# Orchard Grass and Alfalfa Questions



## sedurbin (May 30, 2009)

I am planting Orchard Grass in my 15ac established Alfalfa field and wanted some advice on varieties and methods of planting. I am thinking about Tekapo and Late Mate mix. I have a JD 8300 Drill; has anyone had any luck with using one of these to seed O Grass? I am about 50 mi NW of St Louis. 
Thanks,
Sam


----------



## Rodney R (Jun 11, 2008)

I have used an 8300 to just drop the seed on top of the ground in a 'no-till' situation, and it worked. You are going to need to have wet enough conditions that the seed does NOT dry out. The seed is going to have to germinate and make a root into the ground before I would feel safe. It has to be dry enough not to rot, but wet enough not to dessicate. I am wating for a proper window and the right field right now. I plan on using a no-till drill, and just run the coulers so they touch the ground, and the press wheels so that the seed presses into the ground. I have done it before and it failed when it was too dry, and worked beautifully when it was wet enough.

Rodney


----------



## mlappin (Jun 25, 2009)

We've jsut used a fidler before and came back with a cultimulcher with the tines raised up and rolled the seed into the stubble. Course we try to do this right before a rain is suppsoed to come in. I've also jsut set my fertilizer spreader to spread a half rate, spread the field and then came back and split the first passes. I usuaaly spread a coffe can of Orchard grass on top of the fertilizer then stop and spread some more once in awhile as it seems to settle.


----------



## UpNorth (Jun 15, 2009)

Some quick things on the two orchardgrass varities.
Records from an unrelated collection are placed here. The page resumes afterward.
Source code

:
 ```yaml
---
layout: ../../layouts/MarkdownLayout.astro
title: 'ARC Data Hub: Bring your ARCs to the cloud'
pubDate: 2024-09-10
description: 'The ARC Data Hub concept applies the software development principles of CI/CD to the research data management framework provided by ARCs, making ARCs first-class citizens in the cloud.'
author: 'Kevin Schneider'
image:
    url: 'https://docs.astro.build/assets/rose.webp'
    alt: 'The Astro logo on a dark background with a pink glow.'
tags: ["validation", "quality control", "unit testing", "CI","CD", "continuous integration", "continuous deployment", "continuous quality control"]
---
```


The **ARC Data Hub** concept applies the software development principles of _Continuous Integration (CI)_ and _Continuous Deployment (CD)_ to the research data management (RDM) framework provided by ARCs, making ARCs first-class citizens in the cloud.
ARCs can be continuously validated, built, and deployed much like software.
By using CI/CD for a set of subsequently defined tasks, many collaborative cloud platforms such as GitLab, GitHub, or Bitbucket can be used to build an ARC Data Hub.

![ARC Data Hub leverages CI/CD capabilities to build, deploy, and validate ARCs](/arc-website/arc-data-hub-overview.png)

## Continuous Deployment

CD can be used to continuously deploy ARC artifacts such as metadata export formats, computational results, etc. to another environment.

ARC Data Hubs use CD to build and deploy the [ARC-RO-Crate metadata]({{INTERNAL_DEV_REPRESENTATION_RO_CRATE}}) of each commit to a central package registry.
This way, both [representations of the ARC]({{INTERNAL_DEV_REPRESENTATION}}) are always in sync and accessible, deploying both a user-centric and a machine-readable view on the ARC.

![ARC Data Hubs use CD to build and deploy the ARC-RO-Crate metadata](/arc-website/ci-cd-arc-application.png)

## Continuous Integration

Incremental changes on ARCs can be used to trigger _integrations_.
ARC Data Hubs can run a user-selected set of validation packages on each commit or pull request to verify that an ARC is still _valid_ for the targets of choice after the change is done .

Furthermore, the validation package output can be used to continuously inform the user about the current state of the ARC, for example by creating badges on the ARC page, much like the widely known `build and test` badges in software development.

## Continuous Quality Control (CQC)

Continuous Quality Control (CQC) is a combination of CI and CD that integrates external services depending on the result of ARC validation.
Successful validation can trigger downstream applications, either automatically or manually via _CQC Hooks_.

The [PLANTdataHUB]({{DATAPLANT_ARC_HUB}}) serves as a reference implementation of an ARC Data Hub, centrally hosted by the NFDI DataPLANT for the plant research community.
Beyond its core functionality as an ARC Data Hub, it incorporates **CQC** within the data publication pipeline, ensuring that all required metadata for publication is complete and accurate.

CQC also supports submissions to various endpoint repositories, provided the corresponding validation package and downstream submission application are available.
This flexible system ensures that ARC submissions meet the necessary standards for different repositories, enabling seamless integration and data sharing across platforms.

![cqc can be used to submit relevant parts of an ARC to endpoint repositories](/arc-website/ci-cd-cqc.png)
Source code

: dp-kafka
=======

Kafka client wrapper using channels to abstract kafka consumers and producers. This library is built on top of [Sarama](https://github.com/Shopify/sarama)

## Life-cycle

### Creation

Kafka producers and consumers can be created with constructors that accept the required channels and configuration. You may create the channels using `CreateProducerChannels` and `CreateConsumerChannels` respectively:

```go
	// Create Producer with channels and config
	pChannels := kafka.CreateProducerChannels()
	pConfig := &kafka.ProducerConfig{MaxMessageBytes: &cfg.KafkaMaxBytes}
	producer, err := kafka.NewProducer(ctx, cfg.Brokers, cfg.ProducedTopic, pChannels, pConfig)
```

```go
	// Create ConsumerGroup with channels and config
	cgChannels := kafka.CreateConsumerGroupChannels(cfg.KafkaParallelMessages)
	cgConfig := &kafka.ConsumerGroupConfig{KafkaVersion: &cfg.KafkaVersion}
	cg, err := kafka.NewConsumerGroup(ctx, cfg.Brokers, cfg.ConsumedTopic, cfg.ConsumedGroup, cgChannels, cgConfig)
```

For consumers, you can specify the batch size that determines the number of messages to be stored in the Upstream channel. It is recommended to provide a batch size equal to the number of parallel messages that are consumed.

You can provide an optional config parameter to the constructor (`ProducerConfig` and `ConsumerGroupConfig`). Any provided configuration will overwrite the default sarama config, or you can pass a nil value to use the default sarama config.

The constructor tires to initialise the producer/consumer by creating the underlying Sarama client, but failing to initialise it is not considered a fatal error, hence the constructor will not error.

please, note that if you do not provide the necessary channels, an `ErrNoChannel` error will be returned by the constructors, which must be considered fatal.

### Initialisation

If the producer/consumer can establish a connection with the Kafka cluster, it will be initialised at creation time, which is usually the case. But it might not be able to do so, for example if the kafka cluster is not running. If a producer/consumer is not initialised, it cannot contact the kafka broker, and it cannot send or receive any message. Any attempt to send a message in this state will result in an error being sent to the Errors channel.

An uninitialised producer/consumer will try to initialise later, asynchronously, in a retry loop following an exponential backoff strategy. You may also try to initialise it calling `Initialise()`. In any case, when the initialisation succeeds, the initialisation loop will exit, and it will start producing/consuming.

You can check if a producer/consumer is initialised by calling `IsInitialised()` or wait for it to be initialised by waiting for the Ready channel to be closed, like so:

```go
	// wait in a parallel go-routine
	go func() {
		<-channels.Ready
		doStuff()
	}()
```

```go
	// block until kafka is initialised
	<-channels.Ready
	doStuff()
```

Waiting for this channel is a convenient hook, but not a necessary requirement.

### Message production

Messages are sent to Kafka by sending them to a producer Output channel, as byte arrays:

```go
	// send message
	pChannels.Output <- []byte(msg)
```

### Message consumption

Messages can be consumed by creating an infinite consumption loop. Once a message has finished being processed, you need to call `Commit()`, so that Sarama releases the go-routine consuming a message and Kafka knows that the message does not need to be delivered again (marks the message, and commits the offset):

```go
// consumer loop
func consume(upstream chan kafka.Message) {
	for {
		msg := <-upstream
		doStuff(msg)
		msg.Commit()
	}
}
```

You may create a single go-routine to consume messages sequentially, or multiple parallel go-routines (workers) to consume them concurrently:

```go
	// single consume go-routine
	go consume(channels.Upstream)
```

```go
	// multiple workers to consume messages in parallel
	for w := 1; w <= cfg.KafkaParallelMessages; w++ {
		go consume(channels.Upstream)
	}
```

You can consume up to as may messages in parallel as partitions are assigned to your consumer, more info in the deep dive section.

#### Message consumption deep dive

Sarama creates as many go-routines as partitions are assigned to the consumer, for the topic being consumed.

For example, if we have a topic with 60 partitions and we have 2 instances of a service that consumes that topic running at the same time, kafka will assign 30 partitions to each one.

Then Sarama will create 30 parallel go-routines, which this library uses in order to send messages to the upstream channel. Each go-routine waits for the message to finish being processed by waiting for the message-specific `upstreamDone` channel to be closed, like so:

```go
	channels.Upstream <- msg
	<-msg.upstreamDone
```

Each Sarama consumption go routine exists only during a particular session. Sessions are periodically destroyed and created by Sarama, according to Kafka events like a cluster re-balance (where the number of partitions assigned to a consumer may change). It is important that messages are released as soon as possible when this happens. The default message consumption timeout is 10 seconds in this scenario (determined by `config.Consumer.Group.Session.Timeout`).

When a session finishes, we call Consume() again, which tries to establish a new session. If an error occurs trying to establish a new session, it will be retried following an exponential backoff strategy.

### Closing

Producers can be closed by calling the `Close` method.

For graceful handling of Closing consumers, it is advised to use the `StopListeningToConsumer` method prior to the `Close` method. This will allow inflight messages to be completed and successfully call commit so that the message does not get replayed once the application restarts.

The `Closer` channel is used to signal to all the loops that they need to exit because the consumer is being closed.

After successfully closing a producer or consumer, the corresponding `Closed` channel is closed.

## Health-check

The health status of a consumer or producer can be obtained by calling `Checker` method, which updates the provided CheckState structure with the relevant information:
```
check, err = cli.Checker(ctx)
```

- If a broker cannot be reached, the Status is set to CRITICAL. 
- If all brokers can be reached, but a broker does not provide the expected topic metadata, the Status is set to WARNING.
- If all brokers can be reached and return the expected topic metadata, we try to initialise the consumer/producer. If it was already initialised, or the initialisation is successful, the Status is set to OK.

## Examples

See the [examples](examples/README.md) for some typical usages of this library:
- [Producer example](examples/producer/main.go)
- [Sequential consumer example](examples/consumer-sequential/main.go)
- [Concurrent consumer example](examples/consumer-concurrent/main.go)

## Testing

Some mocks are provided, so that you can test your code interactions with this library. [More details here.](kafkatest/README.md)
1. Make sure they are both late maturing vareities, otherwise the O-grass will be heading out and your alfalfal won't even be in the bud stage.

2. Make sure they mature close to the same time, otherwise you'll have one of the varieties heading out early and have to harvest.

You generally wont want to wait to harvest after the "boot" stage of the grasses. That's where the seed head is still in the stem, but not sticking out yet. The first harvest of the season is usually the most critical to time right becasue the cool season grasses (like orchardgrass) mature quickly in the spring. The later cuttings generally stay in the vegative or "leafy" stage for a longer period of time.

How old is the alfalfa stand?


----------



## sedurbin (May 30, 2009)

Both Varieties are supposed to be late maturing. The stand is on it's second year, I just didn't get quite as thick a stand as I had hoped for so I am planting the O-Grass to help with the weed control as well as to add tonnage. Thank you all for your input.
Sam


----------